Early in his career, Dr. Leonard cloned and characterized the human receptor for the immune cytokine IL‑2, making him the first to clone the receptor for a type 1 cytokine. This led to studies in which he discovered the existence of the IL-2 receptor β chain and then to a major breakthrough in which he discovered that mutations in the gene encoding the human IL-2 receptor g chain result in X-linked severe combined immunodeficiency (XSCID, commonly known as the “Bubble Boy Disease”). Comparing the cellular phenotype of XSCID patients, who lack T cells and natural killer (NK) cells, with the known functions of IL-2, which does not affect T-cell or NK-cell development, Dr.
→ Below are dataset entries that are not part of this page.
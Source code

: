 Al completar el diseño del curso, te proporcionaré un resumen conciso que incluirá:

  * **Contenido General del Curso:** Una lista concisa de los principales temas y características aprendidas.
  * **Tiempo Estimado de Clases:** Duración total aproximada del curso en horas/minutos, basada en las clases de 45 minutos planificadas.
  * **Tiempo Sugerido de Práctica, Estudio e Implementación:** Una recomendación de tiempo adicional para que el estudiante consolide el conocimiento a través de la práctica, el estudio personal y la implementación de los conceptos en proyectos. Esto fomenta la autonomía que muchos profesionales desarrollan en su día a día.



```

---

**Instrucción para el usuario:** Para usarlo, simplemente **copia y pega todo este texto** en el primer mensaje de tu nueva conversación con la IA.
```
Leonard predicted that the γ chain of the IL-2 receptor served a broader purpose, leading to his discovery that the γ chain is a common γ chain γc, that is shared by the receptor complexes for IL-4, IL-7, and IL-9; subsequent studies added IL-15 and IL-21 as γc family cytokines.
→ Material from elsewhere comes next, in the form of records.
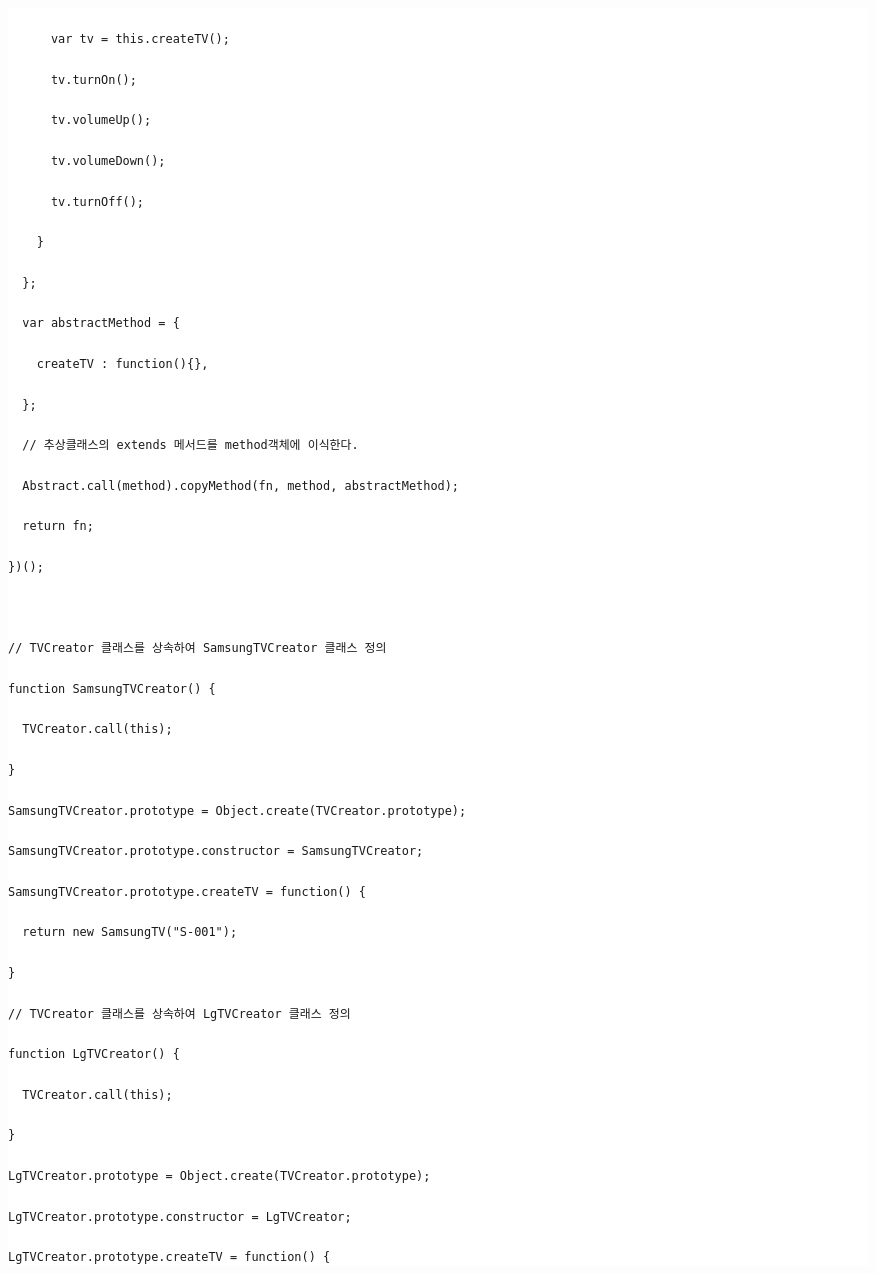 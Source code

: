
 ```

      var tv = this.createTV();

      tv.turnOn();

      tv.volumeUp();

      tv.volumeDown();

      tv.turnOff();

    }

  };

  var abstractMethod = {

    createTV : function(){},

  };

  // 추상클래스의 extends 메서드를 method객체에 이식한다.

  Abstract.call(method).copyMethod(fn, method, abstractMethod);

  return fn;

})();

​

// TVCreator 클래스를 상속하여 SamsungTVCreator 클래스 정의

function SamsungTVCreator() {

  TVCreator.call(this);

}

SamsungTVCreator.prototype = Object.create(TVCreator.prototype);

SamsungTVCreator.prototype.constructor = SamsungTVCreator;

SamsungTVCreator.prototype.createTV = function() {

  return new SamsungTV("S-001");

}

// TVCreator 클래스를 상속하여 LgTVCreator 클래스 정의

function LgTVCreator() {

  TVCreator.call(this);

}

LgTVCreator.prototype = Object.create(TVCreator.prototype);

LgTVCreator.prototype.constructor = LgTVCreator;

LgTVCreator.prototype.createTV = function() {

```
His laboratory applies a broad range of methodologies to both human cells and mouse models and relies on the continual interplay between basic research, which teases apart the signaling mechanisms that underlie normal immune cell development, and the study of primary human cells as well as mouse models. His laboratory has discovered multiple specific forms of immunodeficiency, including those caused by mutations in the genes encoding the intracellular signaling molecule JAK3, which associates with γc, and the receptor for IL-7.
Dr. Leonard’s lab was the first to clone the receptor for IL-21, a pleiotropic cytokine with broad actions in T and B cell biology as well as for other lineages. Dr. Leonard has elucidated its roles as an anti-cancer agent as well as a cytokine that promotes autoimmune disease. In animal models, he has demonstrated key roles for IL-21 in the development of type 1 diabetes, lupus, and experimental allergic uveitis.
Because of his expertise on γc, Dr. Leonard was involved in the first publication to report the TSLP receptor, a protein that is structurally related to the erythropoietin receptor but associates with the IL-7 receptor α chain to transduce TSLP signaling. In a mouse model of asthma, Dr. Leonard has shown that TSLP is vital to the development of allergic lung inflammation.
Dr. Leonard currently engages in a range of studies of γc family cytokines, combining state-of-the-art methodologies such as ChIP-Seq, RNA-Seq, and other molecular techniques with the analysis of human cells as well as transgenic, knock-in, and knockout mouse models to elucidate the biology and mechanisms involved in important in vivo processes. Moreover, his lab also uses next generation sequencing to search for the causes of select types of immune-related diseases, including unidentified immunodeficiencies.